**Dataset content**
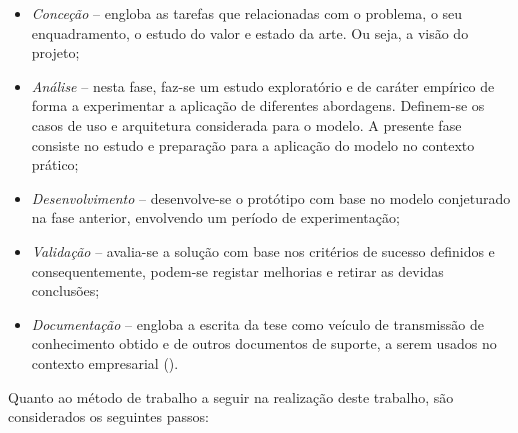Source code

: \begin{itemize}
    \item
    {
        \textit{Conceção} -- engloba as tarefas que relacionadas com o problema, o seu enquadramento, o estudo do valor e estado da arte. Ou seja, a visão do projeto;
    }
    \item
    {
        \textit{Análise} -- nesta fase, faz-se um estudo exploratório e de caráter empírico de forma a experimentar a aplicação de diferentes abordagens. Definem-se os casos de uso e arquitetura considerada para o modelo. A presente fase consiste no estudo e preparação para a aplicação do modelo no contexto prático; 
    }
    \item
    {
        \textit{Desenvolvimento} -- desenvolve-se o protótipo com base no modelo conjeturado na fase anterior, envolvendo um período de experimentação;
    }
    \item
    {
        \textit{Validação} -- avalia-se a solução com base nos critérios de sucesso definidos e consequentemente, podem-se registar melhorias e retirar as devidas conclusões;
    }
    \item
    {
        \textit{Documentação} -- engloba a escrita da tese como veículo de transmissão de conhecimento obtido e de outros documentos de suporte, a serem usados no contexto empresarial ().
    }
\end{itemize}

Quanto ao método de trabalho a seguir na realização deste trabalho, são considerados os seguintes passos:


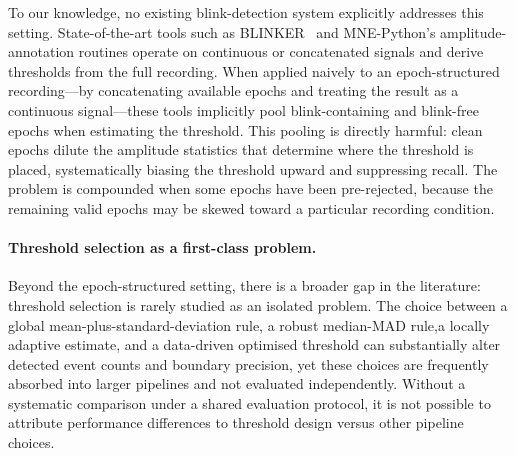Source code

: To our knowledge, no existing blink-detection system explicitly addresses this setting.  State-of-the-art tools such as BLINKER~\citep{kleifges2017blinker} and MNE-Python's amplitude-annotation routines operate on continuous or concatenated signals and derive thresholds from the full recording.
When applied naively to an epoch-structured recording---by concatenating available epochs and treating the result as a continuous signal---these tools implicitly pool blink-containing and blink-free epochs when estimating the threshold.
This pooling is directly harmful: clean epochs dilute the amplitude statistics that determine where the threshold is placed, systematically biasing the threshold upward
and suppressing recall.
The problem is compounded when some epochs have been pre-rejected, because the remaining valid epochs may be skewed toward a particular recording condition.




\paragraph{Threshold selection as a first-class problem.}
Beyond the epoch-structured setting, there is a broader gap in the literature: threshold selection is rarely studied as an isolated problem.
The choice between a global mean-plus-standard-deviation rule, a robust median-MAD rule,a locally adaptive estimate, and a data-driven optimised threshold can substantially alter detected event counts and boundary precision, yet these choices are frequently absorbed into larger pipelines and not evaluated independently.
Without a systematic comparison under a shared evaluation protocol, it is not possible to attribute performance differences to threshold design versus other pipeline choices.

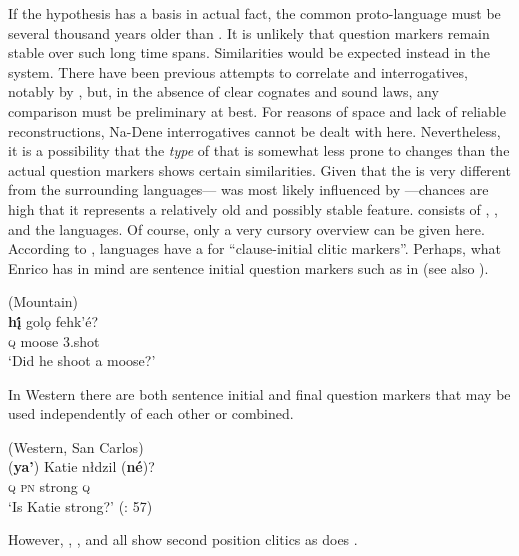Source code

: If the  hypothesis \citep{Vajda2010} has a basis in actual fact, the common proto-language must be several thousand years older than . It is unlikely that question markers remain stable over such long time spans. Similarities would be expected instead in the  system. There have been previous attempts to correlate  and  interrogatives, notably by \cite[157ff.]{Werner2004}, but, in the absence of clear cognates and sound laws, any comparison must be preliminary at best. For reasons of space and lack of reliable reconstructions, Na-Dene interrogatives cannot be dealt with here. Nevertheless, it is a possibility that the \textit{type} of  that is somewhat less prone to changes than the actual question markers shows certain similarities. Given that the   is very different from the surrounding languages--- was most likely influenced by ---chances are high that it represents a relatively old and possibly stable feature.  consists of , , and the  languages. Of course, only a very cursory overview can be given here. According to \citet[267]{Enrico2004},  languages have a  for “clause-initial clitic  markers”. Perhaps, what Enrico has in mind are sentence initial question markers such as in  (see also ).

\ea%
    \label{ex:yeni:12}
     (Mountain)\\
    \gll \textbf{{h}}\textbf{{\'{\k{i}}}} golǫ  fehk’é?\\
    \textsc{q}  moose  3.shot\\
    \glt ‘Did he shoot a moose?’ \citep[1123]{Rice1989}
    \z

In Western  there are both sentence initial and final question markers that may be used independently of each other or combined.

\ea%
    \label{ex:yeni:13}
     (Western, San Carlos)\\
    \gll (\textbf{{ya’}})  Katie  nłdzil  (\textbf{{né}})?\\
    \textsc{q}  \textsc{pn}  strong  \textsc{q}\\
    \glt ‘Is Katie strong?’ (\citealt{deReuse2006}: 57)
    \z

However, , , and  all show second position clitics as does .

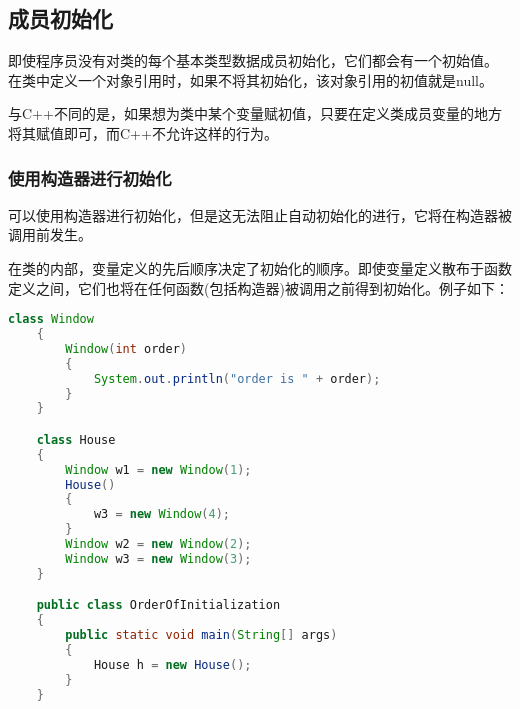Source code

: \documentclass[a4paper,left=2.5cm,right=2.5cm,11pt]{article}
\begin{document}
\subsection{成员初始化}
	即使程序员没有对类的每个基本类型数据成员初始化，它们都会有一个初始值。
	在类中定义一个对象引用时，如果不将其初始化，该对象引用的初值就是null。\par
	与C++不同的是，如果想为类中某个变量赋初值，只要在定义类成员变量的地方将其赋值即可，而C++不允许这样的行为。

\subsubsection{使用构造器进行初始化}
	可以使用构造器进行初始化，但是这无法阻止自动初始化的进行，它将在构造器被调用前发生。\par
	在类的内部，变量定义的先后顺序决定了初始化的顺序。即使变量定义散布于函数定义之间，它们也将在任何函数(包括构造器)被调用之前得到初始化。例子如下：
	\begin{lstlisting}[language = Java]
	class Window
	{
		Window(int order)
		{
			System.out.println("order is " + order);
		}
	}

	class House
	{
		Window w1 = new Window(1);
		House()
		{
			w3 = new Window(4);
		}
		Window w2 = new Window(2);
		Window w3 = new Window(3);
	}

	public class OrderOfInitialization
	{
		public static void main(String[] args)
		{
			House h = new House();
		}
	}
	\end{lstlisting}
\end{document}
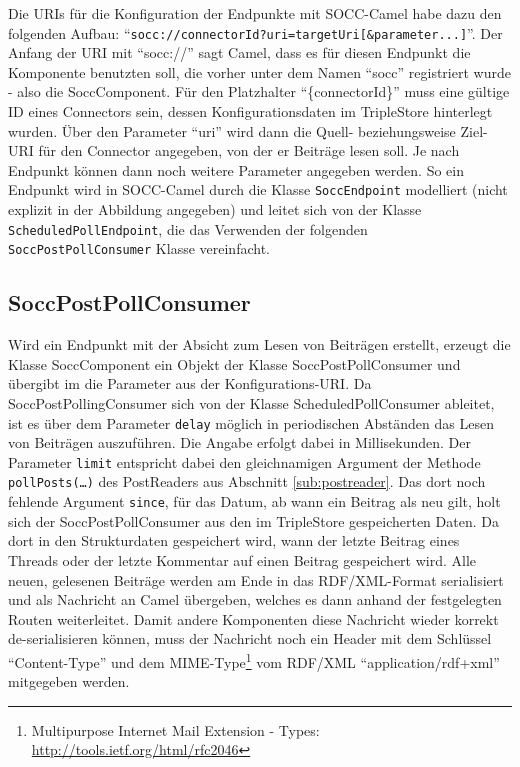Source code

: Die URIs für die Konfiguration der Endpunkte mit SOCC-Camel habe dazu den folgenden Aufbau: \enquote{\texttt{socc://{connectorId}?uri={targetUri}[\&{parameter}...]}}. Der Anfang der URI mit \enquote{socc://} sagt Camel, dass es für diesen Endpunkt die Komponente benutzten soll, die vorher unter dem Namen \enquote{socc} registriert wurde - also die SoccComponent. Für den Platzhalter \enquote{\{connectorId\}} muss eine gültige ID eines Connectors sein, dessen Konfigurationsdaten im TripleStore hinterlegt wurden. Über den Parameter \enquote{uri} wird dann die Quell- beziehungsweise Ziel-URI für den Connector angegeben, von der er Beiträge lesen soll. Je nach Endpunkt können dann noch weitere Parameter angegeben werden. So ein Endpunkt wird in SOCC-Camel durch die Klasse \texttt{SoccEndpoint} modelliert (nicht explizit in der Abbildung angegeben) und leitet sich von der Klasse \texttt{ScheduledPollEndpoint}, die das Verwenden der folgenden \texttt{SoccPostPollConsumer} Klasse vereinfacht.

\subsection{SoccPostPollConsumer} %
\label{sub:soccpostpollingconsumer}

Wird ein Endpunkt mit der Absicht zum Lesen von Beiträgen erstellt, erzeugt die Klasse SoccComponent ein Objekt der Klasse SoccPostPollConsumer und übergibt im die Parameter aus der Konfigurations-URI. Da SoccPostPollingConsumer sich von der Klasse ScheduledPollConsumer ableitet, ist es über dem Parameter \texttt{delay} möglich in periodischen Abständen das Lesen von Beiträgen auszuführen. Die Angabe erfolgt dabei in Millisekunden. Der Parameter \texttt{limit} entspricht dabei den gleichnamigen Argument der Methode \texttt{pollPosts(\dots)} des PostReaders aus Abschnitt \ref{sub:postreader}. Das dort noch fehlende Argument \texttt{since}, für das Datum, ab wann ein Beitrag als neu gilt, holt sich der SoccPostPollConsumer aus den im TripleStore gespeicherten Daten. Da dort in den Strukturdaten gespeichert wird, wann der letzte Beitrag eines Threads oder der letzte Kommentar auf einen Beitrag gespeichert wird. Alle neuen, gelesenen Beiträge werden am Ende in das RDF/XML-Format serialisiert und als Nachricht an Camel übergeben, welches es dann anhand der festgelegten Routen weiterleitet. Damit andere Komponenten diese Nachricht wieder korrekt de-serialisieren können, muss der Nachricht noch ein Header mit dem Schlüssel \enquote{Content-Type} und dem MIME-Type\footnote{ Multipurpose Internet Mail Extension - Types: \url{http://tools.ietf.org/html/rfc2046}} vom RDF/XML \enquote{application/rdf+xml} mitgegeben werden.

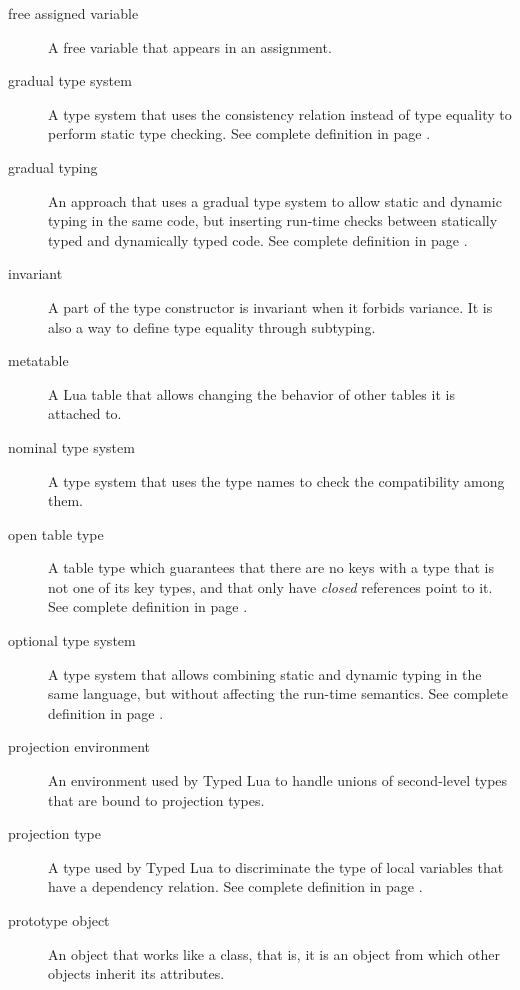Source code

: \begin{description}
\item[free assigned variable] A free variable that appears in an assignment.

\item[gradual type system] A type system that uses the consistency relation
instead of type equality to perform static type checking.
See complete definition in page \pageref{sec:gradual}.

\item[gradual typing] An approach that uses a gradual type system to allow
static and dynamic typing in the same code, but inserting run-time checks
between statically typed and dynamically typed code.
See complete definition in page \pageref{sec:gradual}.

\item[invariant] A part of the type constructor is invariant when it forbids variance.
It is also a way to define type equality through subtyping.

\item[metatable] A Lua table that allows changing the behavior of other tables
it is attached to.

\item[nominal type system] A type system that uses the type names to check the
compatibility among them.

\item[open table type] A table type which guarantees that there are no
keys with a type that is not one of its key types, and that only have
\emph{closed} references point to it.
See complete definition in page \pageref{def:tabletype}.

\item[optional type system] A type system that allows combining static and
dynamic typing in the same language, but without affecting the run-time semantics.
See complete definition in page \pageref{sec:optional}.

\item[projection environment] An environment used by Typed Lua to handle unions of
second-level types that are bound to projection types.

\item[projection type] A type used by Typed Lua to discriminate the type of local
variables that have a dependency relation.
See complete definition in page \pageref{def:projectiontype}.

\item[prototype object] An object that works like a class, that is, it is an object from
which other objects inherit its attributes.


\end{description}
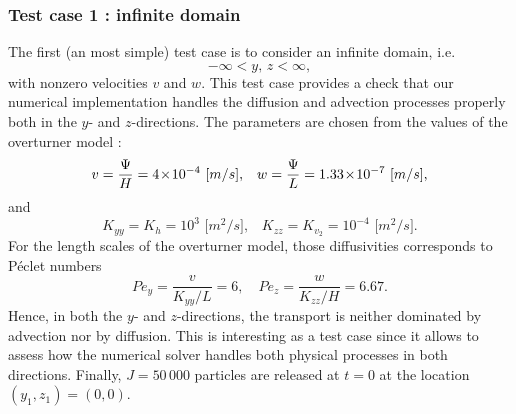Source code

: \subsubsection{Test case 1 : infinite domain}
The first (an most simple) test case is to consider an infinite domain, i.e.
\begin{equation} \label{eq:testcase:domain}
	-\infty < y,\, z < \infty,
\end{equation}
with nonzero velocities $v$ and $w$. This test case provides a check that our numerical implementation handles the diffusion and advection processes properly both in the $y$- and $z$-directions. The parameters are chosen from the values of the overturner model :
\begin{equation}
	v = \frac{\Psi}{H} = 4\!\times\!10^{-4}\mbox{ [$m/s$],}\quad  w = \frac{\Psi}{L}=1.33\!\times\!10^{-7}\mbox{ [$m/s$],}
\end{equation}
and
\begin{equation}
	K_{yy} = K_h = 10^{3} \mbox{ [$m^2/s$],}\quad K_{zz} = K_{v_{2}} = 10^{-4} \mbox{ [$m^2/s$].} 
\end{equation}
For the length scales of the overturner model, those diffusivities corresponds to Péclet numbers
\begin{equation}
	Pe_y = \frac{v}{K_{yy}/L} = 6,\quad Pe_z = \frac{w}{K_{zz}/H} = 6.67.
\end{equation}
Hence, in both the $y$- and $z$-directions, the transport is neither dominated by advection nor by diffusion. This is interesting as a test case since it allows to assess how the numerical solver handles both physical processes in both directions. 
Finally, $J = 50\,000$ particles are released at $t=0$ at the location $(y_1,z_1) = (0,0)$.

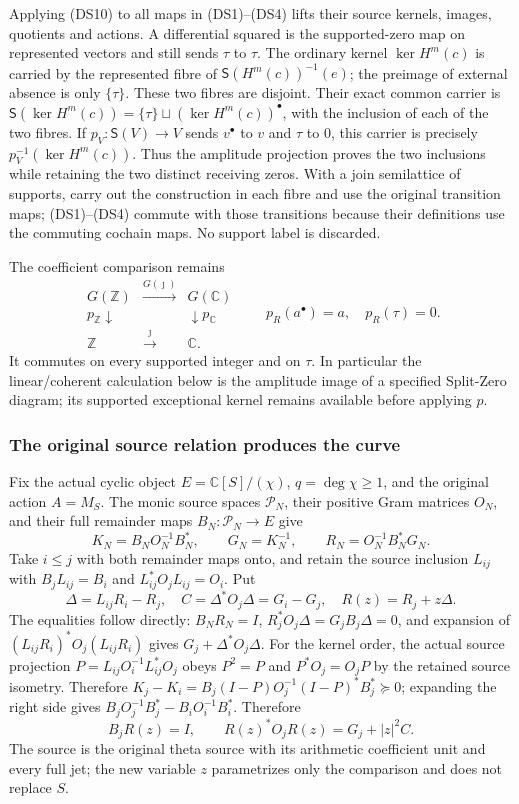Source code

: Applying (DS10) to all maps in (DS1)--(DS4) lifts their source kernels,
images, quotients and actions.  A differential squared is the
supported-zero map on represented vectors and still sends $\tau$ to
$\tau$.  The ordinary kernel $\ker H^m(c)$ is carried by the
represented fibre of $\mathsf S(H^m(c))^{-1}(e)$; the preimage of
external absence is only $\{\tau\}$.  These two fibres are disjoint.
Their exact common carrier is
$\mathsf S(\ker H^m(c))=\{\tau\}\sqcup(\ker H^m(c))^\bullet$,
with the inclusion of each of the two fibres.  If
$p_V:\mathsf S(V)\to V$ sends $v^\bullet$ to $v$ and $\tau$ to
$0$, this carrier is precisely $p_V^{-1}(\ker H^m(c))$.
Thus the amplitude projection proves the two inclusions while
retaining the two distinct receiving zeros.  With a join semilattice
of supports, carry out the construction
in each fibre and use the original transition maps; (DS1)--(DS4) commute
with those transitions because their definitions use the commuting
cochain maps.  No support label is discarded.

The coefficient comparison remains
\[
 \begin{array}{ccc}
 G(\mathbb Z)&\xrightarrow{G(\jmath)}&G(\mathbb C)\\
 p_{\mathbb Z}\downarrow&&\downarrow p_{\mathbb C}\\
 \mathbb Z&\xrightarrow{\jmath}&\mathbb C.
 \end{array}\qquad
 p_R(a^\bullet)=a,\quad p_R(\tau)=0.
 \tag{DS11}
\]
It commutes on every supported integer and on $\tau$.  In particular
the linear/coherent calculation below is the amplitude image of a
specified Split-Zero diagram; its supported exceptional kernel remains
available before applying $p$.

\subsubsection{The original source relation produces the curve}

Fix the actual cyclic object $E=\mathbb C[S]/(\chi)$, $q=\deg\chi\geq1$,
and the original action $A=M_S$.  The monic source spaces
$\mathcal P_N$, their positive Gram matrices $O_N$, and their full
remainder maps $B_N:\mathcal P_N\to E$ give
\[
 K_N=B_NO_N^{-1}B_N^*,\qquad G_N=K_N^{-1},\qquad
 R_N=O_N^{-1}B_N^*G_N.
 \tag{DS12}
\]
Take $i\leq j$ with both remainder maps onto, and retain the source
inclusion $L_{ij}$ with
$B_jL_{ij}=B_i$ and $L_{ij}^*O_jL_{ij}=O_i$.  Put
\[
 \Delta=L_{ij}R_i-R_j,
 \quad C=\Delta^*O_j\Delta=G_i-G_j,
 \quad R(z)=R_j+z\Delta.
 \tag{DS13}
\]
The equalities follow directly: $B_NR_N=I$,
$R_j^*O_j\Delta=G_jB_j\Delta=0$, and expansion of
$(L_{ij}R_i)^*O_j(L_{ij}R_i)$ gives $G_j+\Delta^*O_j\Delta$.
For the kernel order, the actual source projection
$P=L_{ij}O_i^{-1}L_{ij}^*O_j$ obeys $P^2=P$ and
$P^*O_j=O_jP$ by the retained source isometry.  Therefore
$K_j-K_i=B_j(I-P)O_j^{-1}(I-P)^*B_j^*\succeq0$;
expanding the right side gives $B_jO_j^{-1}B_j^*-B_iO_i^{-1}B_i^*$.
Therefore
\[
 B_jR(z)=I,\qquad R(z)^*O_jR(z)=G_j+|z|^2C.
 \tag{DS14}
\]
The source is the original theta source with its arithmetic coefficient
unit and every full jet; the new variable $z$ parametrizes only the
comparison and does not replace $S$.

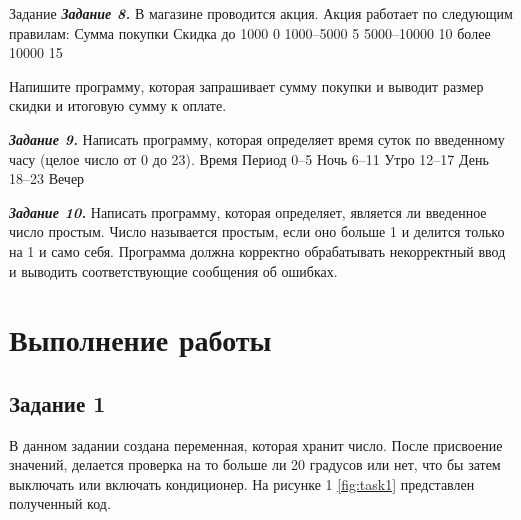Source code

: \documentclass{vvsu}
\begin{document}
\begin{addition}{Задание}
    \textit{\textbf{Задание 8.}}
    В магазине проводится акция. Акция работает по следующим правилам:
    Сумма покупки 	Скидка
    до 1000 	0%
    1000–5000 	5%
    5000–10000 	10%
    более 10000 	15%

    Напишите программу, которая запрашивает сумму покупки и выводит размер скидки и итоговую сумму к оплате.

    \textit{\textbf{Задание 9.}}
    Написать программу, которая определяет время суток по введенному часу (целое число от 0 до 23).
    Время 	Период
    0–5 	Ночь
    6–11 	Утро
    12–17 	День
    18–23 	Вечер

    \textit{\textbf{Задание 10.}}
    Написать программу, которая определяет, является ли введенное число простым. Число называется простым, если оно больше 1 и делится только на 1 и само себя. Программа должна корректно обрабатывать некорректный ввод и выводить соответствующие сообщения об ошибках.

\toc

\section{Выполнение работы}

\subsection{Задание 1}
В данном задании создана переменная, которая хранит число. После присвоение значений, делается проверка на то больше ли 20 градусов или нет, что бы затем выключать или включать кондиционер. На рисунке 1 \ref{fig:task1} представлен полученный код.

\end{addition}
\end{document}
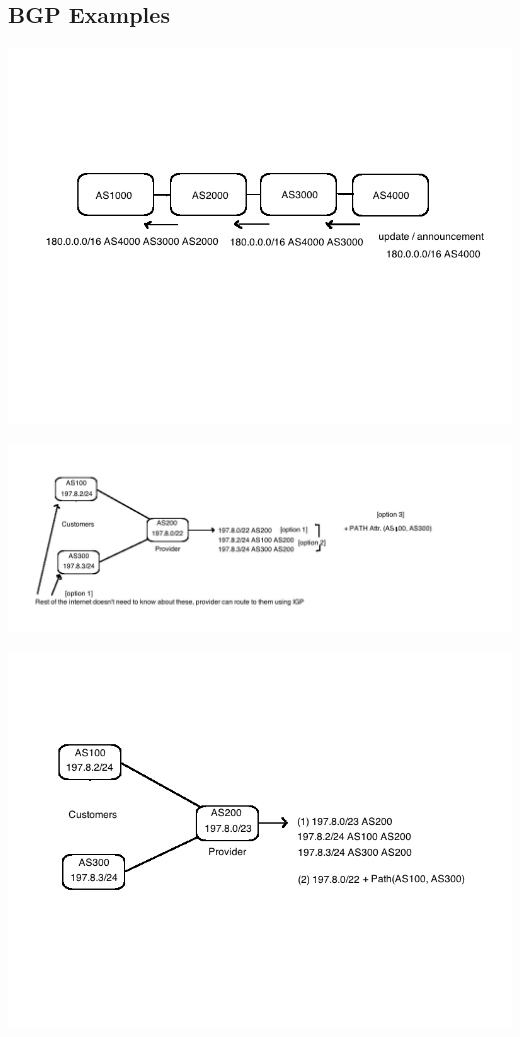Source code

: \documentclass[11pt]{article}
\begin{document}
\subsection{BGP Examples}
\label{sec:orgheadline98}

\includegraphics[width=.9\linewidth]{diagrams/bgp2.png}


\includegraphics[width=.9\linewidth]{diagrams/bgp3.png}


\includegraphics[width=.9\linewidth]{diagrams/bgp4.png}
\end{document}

**Assignment**
Check each line of the listing above for the string "directions" and return those that contain it.

**Result of the exercise**
with nonzero velocities $v$ and $w$. This test case provides a check that our numerical implementation handles the diffusion and advection processes properly both in the $y$- and $z$-directions. The parameters are chosen from the values of the overturner model :
Hence, in both the $y$- and $z$-directions, the transport is neither dominated by advection nor by diffusion. This is interesting as a test case since it allows to assess how the numerical solver handles both physical processes in both directions. 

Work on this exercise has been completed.